Re: [PATCH] drm/i915/selftests: Allow engine reset failure to do a GT reset in hangcheck selftest

Thomas Hellström <thomas.hellstrom@xxxxxxxxxxxxxxx> · Wed, 27 Oct 2021 22:47:20 +0200

On 10/27/21 22:34, John Harrison wrote:
On 10/26/2021 23:36, Thomas Hellström wrote:
Hi, John,

On 10/26/21 21:55, John Harrison wrote:
On 10/21/2021 23:23, Thomas Hellström wrote:
On 10/21/21 22:37, Matthew Brost wrote:
On Thu, Oct 21, 2021 at 08:15:49AM +0200, Thomas Hellström wrote:
Hi, Matthew,

On Mon, 2021-10-11 at 16:47 -0700, Matthew Brost wrote:
The hangcheck selftest blocks per engine resets by setting magic 
bits
in
the reset flags. This is incorrect for GuC submission because if 
the
GuC
fails to reset an engine we would like to do a full GT reset. Do no
set
these magic bits when using GuC submission.
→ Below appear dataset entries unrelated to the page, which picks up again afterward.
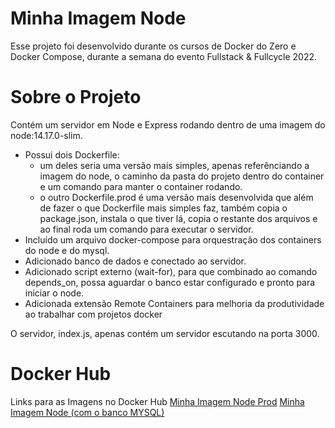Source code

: # Minha Imagem Node
Esse projeto foi desenvolvido durante os cursos de Docker do Zero e Docker Compose, durante a semana do evento Fullstack & Fullcycle 2022. 

# Sobre o Projeto
Contém um servidor em Node e Express rodando dentro de uma imagem do node:14.17.0-slim.
- Possui dois Dockerfile:
    - um deles seria uma versão mais simples, apenas referênciando a imagem do node, o caminho da pasta do projeto dentro do container e um comando para manter o container rodando.
    - o outro Dockerfile.prod é uma versão mais desenvolvida que além de fazer o que Dockerfile mais simples faz, também copia o package.json, instala o que tiver lá, copia o restante dos arquivos e ao final roda um comando para executar o servidor.
- Incluído um arquivo docker-compose para orquestração dos containers do node e do mysql.
- Adicionado banco de dados e conectado ao servidor.
- Adicionado script externo (wait-for), para que combinado ao comando depends_on, possa aguardar o banco estar configurado e pronto para iniciar o node.
- Adicionada extensão Remote Containers para melhoria da produtividade ao trabalhar com projetos docker


O servidor, index.js, apenas contém um servidor escutando na porta 3000.

# Docker Hub
Links para as Imagens no Docker Hub
[Minha Imagem Node Prod](https://hub.docker.com/r/ncorrea001/minha-imagem-node-prod)
[Minha Imagem Node (com o banco MYSQL)](https://hub.docker.com/r/ncorrea001/minha-imagem-node)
Side note this lockless algorithm with magic bits to block resets
really
should be ripped out.

Lockless algorithm aside, from a quick look at the code in
intel_reset.c it appears to me like the interface that falls back 
to a
full GT reset is intel_gt_handle_error() whereas 
intel_engine_reset()
is explicitly intended to not do that, so is there a discrepancy
between GuC and non-GuC here?

With GuC submission when an engine reset fails, we get an engine 
reset
failure notification which triggers a full GT reset
(intel_guc_engine_failure_process_msg in intel_guc_submission.c). 
That
reset is blocking by setting these magic bits. Clearing the bits 
in this
function doesn't seem to unblock that reset either, the driver 
tries to
unload with a worker blocked, and results in the blow up. 
Something with
this lockless algorithm could be wrong as clear of the bit should
unlblock the reset but it is doesn't. We can look into that but in 
the
meantime we need to fix this test to be able to fail gracefully 
and not
crash CI.

Yeah, for that lockless algorithm if needed, we might want to use a 
ww_mutex per engine or something,
but point was that AFAICT at least one of the tests that set those 
flags explicitly tested the functionality that no other engines 
than the intended one was reset when the intel_engine_reset() 
function was used, and then if GuC submission doesn't honor that, 
wouldn't a better approach be to make a code comment around 
intel_engine_reset() to explain the differences and disable that 
particular test for GuC?. Also wouldn't we for example we see a 
duplicated full GT reset with GuC if intel_engine_reset() fails as 
part of the intel_gt_handle_error() function?
Re-reading this thread, I think there is a misunderstanding.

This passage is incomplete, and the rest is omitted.